> **Directions for this task**
What you return must be the lines of the data that hold the word "display".

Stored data
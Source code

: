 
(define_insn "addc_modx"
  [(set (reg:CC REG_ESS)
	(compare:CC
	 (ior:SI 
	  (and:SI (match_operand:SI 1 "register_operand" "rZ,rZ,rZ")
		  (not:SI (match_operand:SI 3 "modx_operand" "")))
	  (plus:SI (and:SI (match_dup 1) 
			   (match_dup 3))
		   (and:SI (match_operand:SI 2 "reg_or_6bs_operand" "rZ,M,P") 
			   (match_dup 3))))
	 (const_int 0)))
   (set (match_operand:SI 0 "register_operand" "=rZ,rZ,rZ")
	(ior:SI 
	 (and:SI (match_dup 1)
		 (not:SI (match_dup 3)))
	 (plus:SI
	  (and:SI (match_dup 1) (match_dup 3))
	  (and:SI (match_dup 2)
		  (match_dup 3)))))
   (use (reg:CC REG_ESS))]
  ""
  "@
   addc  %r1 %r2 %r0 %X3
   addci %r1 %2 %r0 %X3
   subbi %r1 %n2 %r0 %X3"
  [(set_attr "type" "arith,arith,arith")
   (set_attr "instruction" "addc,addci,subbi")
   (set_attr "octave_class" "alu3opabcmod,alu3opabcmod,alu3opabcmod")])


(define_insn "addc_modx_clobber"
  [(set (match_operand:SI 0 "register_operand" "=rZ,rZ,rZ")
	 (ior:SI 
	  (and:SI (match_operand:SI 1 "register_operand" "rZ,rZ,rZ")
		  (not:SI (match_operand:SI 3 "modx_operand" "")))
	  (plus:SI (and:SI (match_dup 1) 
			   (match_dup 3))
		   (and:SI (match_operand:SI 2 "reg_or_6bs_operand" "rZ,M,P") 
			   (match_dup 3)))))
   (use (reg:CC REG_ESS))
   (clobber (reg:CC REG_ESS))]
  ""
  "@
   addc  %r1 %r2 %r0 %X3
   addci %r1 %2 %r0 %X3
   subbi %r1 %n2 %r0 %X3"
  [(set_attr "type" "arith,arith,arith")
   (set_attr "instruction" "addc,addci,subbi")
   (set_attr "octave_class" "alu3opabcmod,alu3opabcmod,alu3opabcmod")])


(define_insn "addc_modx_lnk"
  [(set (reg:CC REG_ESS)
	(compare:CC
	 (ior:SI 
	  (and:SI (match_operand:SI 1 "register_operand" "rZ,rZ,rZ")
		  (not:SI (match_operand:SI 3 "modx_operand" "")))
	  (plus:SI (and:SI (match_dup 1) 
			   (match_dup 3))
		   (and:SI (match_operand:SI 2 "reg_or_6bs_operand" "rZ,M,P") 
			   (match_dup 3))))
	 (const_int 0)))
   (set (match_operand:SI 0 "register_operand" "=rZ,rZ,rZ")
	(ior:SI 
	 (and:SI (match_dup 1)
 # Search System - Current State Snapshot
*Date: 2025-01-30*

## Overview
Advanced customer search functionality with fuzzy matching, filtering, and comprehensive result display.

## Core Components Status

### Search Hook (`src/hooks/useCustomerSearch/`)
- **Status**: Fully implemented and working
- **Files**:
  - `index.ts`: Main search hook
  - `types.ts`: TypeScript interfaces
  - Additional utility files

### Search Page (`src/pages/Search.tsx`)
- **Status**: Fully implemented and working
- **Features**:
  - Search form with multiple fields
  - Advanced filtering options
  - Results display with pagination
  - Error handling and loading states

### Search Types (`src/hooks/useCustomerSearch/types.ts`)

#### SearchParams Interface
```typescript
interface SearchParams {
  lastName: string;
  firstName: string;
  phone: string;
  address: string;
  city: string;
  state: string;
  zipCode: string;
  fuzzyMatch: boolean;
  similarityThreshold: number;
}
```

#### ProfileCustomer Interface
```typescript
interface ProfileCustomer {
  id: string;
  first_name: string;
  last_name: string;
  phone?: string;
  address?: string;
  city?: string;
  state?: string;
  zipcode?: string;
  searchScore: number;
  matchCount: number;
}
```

> **Solution for this exercise**
Advanced customer search functionality with fuzzy matching, filtering, and comprehensive result display.
  - Results display with pagination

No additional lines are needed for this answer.